Here's something you should know right off the bat: The redevelopment of Fort Monmouth is a slow process. Slow, like Department of Motor Vehicles — pre-Christie Whitman — slow.
There is a lot of filling out of forms and waiting around with a lot of veiled and mysterious movements behind the counter. And that's before any property gets sold or redeveloped. Or before a new job is created there.
The latest bit of bureaucracy that redevelopers need to navigate is the Economic Development Conveyance. The EDC is what we would call a business plan and it's chock full of information about the future of that 1,126-acre ghost town in our backyard.

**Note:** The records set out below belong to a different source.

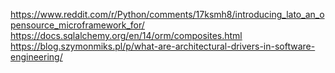 https://www.reddit.com/r/Python/comments/17ksmh8/introducing_lato_an_opensource_microframework_for/
https://docs.sqlalchemy.org/en/14/orm/composites.html
https://blog.szymonmiks.pl/p/what-are-architectural-drivers-in-software-engineering/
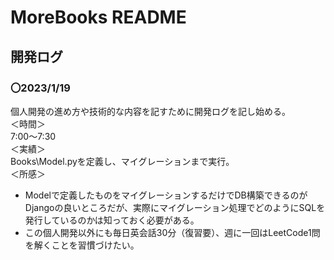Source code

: # MoreBooks README
## 開発ログ
### 〇2023/1/19
個人開発の進め方や技術的な内容を記すために開発ログを記し始める。\
＜時間＞\
7:00～7:30\
＜実績＞\
Books\Model.pyを定義し、マイグレーションまで実行。\
＜所感＞
- Modelで定義したものをマイグレーションするだけでDB構築できるのがDjangoの良いところだが、実際にマイグレーション処理でどのようにSQLを発行しているのかは知っておく必要がある。
- この個人開発以外にも毎日英会話30分（復習要）、週に一回はLeetCode1問を解くことを習慣づけたい。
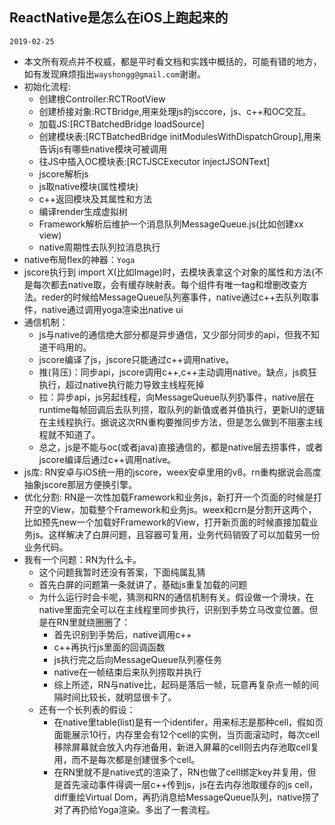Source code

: ## ReactNative是怎么在iOS上跑起来的
`2019-02-25`

- 本文所有观点并不权威，都是平时看文档和实践中概括的，可能有错的地方，如有发现麻烦指出`wayshongg@gmail.com`谢谢。
- 初始化流程:
	- 创建根Controller:RCTRootView
	- 创建桥接对象:RCTBridge,用来处理js的jsccore，js、c++和OC交互。
	- 加载JS:[RCTBatchedBridge loadSource]
	- 创建模块表:[RCTBatchedBridge initModulesWithDispatchGroup],用来告诉js有哪些native模块可被调用
	- 往JS中插入OC模块表:[RCTJSCExecutor injectJSONText]
	- jscore解析js
	- js取native模块(属性模块)
	- c++返回模块及其属性和方法
	- 编译render生成虚拟树
	- Framework解析后维护一个消息队列MessageQueue.js(比如创建xx  view)
	- native周期性去队列拉消息执行
- native布局flex的神器：`Yoga`
- jscore执行到 import X(比如Image)时，去模块表拿这个对象的属性和方法(不是每次都去native取，会有缓存映射表。每个组件有唯一tag和增删改查方法。reder的时候给MessageQueue队列塞事件，native通过c++去队列取事件，native通过调用yoga渲染出native ui
- 通信机制：
	- js与native的通信绝大部分都是异步通信，又少部分同步的api，但我不知道干吗用的。
	- jscore编译了js，jscore只能通过c++调用native。
	- 推(背压)：同步api，jscore调用c++,c++主动调用native。缺点，js疯狂执行，超过native执行能力导致主线程死掉
	- 拉：异步api，js另起线程，向MessageQueue队列扔事件，native层在runtime每帧回调后去队列捞，取队列的新值或者并值执行，更新UI的逻辑在主线程执行。据说这次RN重构要推同步方法，但是怎么做到不阻塞主线程就不知道了。
	- 总之，js是不能与oc(或者java)直接通信的，都是native层去捞事件，或者jscore编译后通过c++调用native。
- js库: RN安卓与iOS统一用的jscore，weex安卓里用的v8。rn重构据说会高度抽象jscore那层方便换引擎。
- 优化分割: RN是一次性加载Framework和业务js，新打开一个页面的时候是打开空的View，加载整个Framework和业务js。weex和crn是分割开这两个，比如预先new一个加载好Framework的View，打开新页面的时候直接加载业务js。这样解决了白屏问题，且容器可复用，业务代码销毁了可以加载另一份业务代码。
- 我有一个问题：RN为什么卡。
	- 这个问题我暂时还没有答案，下面纯属乱猜
	- 首先白屏的问题第一条就讲了，基础js重复加载的问题
	- 为什么运行时会卡呢，猜测和RN的通信机制有关。假设做一个滑块，在native里面完全可以在主线程里同步执行，识别到手势立马改变位置。但是在RN里就绕圈圈了：
		- 首先识别到手势后，native调用c++
		- c++再执行js里面的回调函数
		- js执行完之后向MessageQueue队列塞任务
		- native在一帧结束后来队列捞取并执行
		- 综上所述，RN与native比，起码是落后一帧，玩意再复杂点一帧的间隔时间比较长，就明显很卡了。
	- 还有一个长列表的假设：
		- 在native里table(list)是有一个identifer，用来标志是那种cell，假如页面能展示10行，内存里会有12个cell的实例，当页面滚动时，每次cell移除屏幕就会放入内存池备用，新进入屏幕的cell则去内存池取cell复用，而不是每次都是创建很多个cell。
		- 在RN里就不是native式的渲染了，RN也做了cell绑定key并复用，但是首先滚动事件得调一层c++传到js，js在去内存池取缓存的js cell，diff重绘Virtual Dom，再扔消息给MessageQueue队列，native捞了对了再扔给Yoga渲染。多出了一套流程。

Including how redevelopers intend to replace the almost 10,000 jobs estimated to have been lost when the Army pulled up stakes.
The feds require redevelopers, who are known at the Fort Monmouth Economic Revitalization Authority (FMERA), to submit this business plan for approval before things get rolling.
Patch wants you to be informed so we are linking this story to this business plan that it published on FMERA's Web site.
It's a long read but you can look forward to helpful graphs, charts and maps, which show the properties to be transferred first from the Army.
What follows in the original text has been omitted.